- _Your instructions_: Nothing in the records below should be altered in the copy, although the pictures must be left out.

- _Excerpts from a dataset_:
━━━

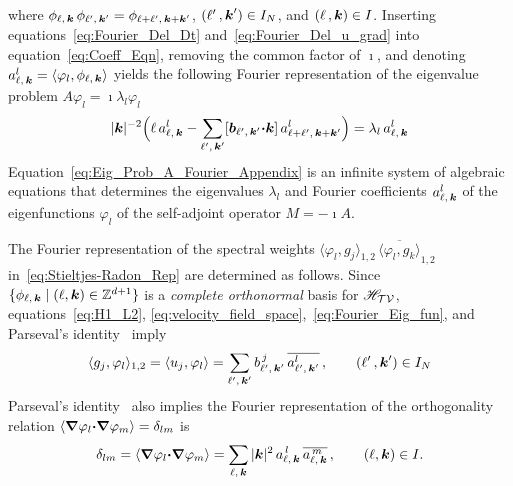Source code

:\documentclass[amsa]{ipart}
\begin{document}
%
where $\phi_{\ell,\,\boldsymbol{k}}\,\phi_{\ell^\prime,\,\boldsymbol{k}^\prime}=\phi_{\ell+\ell^\prime,\,\boldsymbol{k}+\boldsymbol{k}^\prime}$,
$(\ell^\prime\,,\boldsymbol{k}^\prime)\in I_N$, and $(\ell\,,\boldsymbol{k})\in I$. Inserting
equations~\eqref{eq:Fourier_Del_Dt} and~\eqref{eq:Fourier_Del_u_grad}
into equation~\eqref{eq:Coeff_Eqn}, removing the common factor of $\imath$,
and denoting $a^l_{\ell,\,\boldsymbol{k}}=\langle\varphi_l,\phi_{\ell,\,\boldsymbol{k}}\rangle$ yields the
following Fourier representation of the eigenvalue problem $A\varphi_l=\imath\lambda_l\varphi_l$
%
\begin{align}\label{eq:Eig_Prob_A_Fourier_Appendix}  
  |\veck|^{-2}\Big(
  \ell\,a^l_{\ell,\,\veck}
  - \sum_{\ell^\prime,\,\veck^\prime}   
  [\vecb_{\ell^\prime,\,\veck^\prime}\bcdot\veck]\, a^l_{\ell+\ell^\prime,\,\veck+\veck^\prime}
  \Big)
  =\lambda_l\,a^l_{\ell,\,\veck}  
\end{align}
%
Equation~\eqref{eq:Eig_Prob_A_Fourier_Appendix} is an infinite system
of algebraic equations that determines the eigenvalues $\lambda_l$ and
Fourier coefficients $a^l_{\ell,\,\boldsymbol{k}}$ of the eigenfunctions $\varphi_l$ of the
self-adjoint operator $M=-\imath A$. 



The Fourier representation of the spectral weights
$\langle\varphi_l,g_j\rangle_{1,2}\,\overline{\langle\varphi_l,g_k\rangle}_{1,2}$
in~\eqref{eq:Stieltjes-Radon_Rep} are determined as follows.
Since $\{\phi_{\ell,\,\boldsymbol{k}}\;|\; (\ell,\boldsymbol{k})\in\mathbb{Z}^{d+1}\}$ is a
\emph{complete orthonormal} basis for $\mathscr{H}_{\mathcal{T}\mathcal{V}}$, 
equations~\eqref{eq:H1_L2},
\eqref{eq:velocity_field_space},~\eqref{eq:Fourier_Eig_fun}, and
Parseval's identity~\cite{PapaRudin:87} imply  
%
\begin{align}\label{eq:Inner_Products}
  \langle g_j,\varphi_l\rangle_{1,2}=\langle u_j,\varphi_l\rangle=\sum_{\ell^\prime,\,\veck^\prime}
   b^{\,j}_{\ell^\prime,\,\veck^\prime}\,\overline{a^l_{\ell^\prime,\,\veck^\prime}}\,,
   \qquad
   (\ell^\prime\,,\veck^\prime)\in I_N
\end{align}
%
Parseval's identity~\cite{PapaRudin:87} also implies the Fourier
representation of the orthogonality relation 
$\langle\mbox{\boldmath${\nabla}$}\varphi_l\mbox{\boldmath${\cdot}$}\mbox{\boldmath${\nabla}$} \varphi_m\rangle=\delta_{lm}$ is 
%
\begin{align}\label{eq:Ortho_Clmn}
  \delta_{lm}=\langle\bnabla \varphi_l\bcdot\bnabla \varphi_m\rangle
      =
      \sum_{\ell,\,\veck}|\veck|^2\,a^{\,l}_{\ell,\,\veck}\,\overline{a^{\,m}_{\ell,\,\veck}}\,,
   \qquad
   (\ell,\veck)\in I.
\end{align}
%
\end{document}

━━━

- _Solution_:
Source code

:\documentclass[amsa]{ipart}
\begin{document}
%
where $\phi_{\ell,\,\boldsymbol{k}}\,\phi_{\ell^\prime,\,\boldsymbol{k}^\prime}=\phi_{\ell+\ell^\prime,\,\boldsymbol{k}+\boldsymbol{k}^\prime}$,
$(\ell^\prime\,,\boldsymbol{k}^\prime)\in I_N$, and $(\ell\,,\boldsymbol{k})\in I$. Inserting
equations~\eqref{eq:Fourier_Del_Dt} and~\eqref{eq:Fourier_Del_u_grad}
into equation~\eqref{eq:Coeff_Eqn}, removing the common factor of $\imath$,
and denoting $a^l_{\ell,\,\boldsymbol{k}}=\langle\varphi_l,\phi_{\ell,\,\boldsymbol{k}}\rangle$ yields the
following Fourier representation of the eigenvalue problem $A\varphi_l=\imath\lambda_l\varphi_l$
%
\begin{align}\label{eq:Eig_Prob_A_Fourier_Appendix}  
  |\veck|^{-2}\Big(
  \ell\,a^l_{\ell,\,\veck}
  - \sum_{\ell^\prime,\,\veck^\prime}   
  [\vecb_{\ell^\prime,\,\veck^\prime}\bcdot\veck]\, a^l_{\ell+\ell^\prime,\,\veck+\veck^\prime}
  \Big)
  =\lambda_l\,a^l_{\ell,\,\veck}  
\end{align}
%
Equation~\eqref{eq:Eig_Prob_A_Fourier_Appendix} is an infinite system
of algebraic equations that determines the eigenvalues $\lambda_l$ and
Fourier coefficients $a^l_{\ell,\,\boldsymbol{k}}$ of the eigenfunctions $\varphi_l$ of the
self-adjoint operator $M=-\imath A$. 



The Fourier representation of the spectral weights
$\langle\varphi_l,g_j\rangle_{1,2}\,\overline{\langle\varphi_l,g_k\rangle}_{1,2}$
in~\eqref{eq:Stieltjes-Radon_Rep} are determined as follows.
Since $\{\phi_{\ell,\,\boldsymbol{k}}\;|\; (\ell,\boldsymbol{k})\in\mathbb{Z}^{d+1}\}$ is a
\emph{complete orthonormal} basis for $\mathscr{H}_{\mathcal{T}\mathcal{V}}$, 
equations~\eqref{eq:H1_L2},
\eqref{eq:velocity_field_space},~\eqref{eq:Fourier_Eig_fun}, and
Parseval's identity~\cite{PapaRudin:87} imply  
%
\begin{align}\label{eq:Inner_Products}
  \langle g_j,\varphi_l\rangle_{1,2}=\langle u_j,\varphi_l\rangle=\sum_{\ell^\prime,\,\veck^\prime}
   b^{\,j}_{\ell^\prime,\,\veck^\prime}\,\overline{a^l_{\ell^\prime,\,\veck^\prime}}\,,
   \qquad
   (\ell^\prime\,,\veck^\prime)\in I_N
\end{align}
%
Parseval's identity~\cite{PapaRudin:87} also implies the Fourier
representation of the orthogonality relation 
$\langle\mbox{\boldmath${\nabla}$}\varphi_l\mbox{\boldmath${\cdot}$}\mbox{\boldmath${\nabla}$} \varphi_m\rangle=\delta_{lm}$ is 
%
\begin{align}\label{eq:Ortho_Clmn}
  \delta_{lm}=\langle\bnabla \varphi_l\bcdot\bnabla \varphi_m\rangle
      =
      \sum_{\ell,\,\veck}|\veck|^2\,a^{\,l}_{\ell,\,\veck}\,\overline{a^{\,m}_{\ell,\,\veck}}\,,
   \qquad
   (\ell,\veck)\in I.
\end{align}
%
\end{document}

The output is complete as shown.